An international team of scientists published November 11 in the journal Science a study in which they reveal their discovery inside the diamond a Metal never seen before.
named Davimaweta, this mineral is the first example of a perovskite stone, which forms from calcium silicate under the high pressures and high temperatures of the Earth’s mantle. Researchers They assumed For years the existence of davemaoite, which would be an abundant and geochemically important mineral deep in our planet. However, so far No specimen was ever foundThe davemaoite also decomposes into other minerals as it rises to the surface and the pressure decreases.
Study authors analyzed diamonds mined in Botswana that formed in the mantle, around 660 km Under the earth’s crust, a sample of intact davemaoite was found trapped inside, which led to the International Mineralogical Association confirming the davemaoite as a new metal.
“The discovery of the davemaoite was a surprise,” he said. Live Science Oliver Chuner, lead author of the study and a mineralogist at the University of Nevada (USA).

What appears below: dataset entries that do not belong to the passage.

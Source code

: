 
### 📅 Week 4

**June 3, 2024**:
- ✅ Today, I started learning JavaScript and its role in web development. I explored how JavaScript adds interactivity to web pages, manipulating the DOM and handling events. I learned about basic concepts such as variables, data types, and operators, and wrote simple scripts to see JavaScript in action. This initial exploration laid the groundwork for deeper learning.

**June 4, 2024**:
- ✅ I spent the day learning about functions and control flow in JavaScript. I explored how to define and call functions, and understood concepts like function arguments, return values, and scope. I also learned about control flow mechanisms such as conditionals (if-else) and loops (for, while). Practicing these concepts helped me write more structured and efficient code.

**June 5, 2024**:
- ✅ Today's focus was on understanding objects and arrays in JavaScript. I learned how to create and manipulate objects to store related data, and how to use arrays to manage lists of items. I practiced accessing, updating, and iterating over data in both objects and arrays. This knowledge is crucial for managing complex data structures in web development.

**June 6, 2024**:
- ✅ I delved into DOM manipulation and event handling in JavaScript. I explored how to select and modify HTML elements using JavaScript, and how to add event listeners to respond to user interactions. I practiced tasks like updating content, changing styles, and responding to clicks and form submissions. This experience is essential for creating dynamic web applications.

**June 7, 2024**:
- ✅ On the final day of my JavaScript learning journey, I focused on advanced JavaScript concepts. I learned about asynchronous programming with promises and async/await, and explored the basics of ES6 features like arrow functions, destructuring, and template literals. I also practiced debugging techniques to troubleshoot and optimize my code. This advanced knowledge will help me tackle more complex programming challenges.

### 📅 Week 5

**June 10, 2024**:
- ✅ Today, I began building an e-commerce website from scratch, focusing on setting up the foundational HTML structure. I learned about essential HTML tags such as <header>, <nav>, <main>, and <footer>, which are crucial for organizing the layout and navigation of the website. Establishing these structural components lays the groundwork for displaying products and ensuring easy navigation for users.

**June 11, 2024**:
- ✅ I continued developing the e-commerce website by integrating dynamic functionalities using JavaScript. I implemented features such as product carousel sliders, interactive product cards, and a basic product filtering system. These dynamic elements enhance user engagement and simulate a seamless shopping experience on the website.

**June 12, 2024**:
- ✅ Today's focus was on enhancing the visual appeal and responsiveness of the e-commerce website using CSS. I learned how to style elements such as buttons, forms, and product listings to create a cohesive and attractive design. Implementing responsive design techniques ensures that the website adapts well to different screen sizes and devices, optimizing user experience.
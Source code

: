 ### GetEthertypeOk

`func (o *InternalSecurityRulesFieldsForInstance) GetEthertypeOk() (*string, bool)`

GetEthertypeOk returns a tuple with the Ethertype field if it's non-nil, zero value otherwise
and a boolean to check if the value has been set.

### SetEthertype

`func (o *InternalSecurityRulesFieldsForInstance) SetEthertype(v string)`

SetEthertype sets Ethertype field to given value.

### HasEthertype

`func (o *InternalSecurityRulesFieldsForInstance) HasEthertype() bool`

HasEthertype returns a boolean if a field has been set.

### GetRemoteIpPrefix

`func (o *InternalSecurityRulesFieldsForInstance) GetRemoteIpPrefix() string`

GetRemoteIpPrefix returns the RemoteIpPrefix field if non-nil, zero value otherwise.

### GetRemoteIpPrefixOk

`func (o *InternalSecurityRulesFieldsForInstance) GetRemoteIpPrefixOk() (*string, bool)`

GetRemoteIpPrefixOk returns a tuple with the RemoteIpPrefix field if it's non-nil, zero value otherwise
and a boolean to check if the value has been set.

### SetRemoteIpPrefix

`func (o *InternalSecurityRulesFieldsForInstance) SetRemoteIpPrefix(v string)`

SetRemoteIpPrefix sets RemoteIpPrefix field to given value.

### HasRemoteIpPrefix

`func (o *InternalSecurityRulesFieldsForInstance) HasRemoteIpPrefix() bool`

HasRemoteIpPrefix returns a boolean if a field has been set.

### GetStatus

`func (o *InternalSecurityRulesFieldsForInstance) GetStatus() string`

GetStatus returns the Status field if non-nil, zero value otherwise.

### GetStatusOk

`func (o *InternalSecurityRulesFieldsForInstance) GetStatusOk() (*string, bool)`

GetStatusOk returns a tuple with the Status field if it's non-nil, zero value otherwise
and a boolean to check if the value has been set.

Tschauner explained that to find the davemaoite sample, he and his colleagues used a technique known as synchrotron X-ray diffraction, which focuses a high-energy X-ray beam at specific points within the diamond with microscopic resolution. By measuring the angle and intensity of the returning light, it is possible to decipher what is inside. The davemaoite sample was measured around a few micrometers (millionths of a meter), so according to Tschauner, other, less powerful sampling techniques wouldn’t have detected it.
The scientific community hypothesizes that davemaoite may contain trace elements such as uranium and thorium, which release heat through radioactive decay. Tschauner pointed out that because of this mineral property It can contribute to the generation of a large amount of heat in the earth’s mantle.
“Tschauner’s work inspires hope for discovering other challenging high-pressure phases in nature”, pointed out Yingwe Fei, a geophysicist at the Carnegie Institution for Science in Washington, D.C., who concluded that “such direct samples from the inaccessible lower mantle That would fill our knowledge gap on the chemical composition of our entire planet’s mantle.”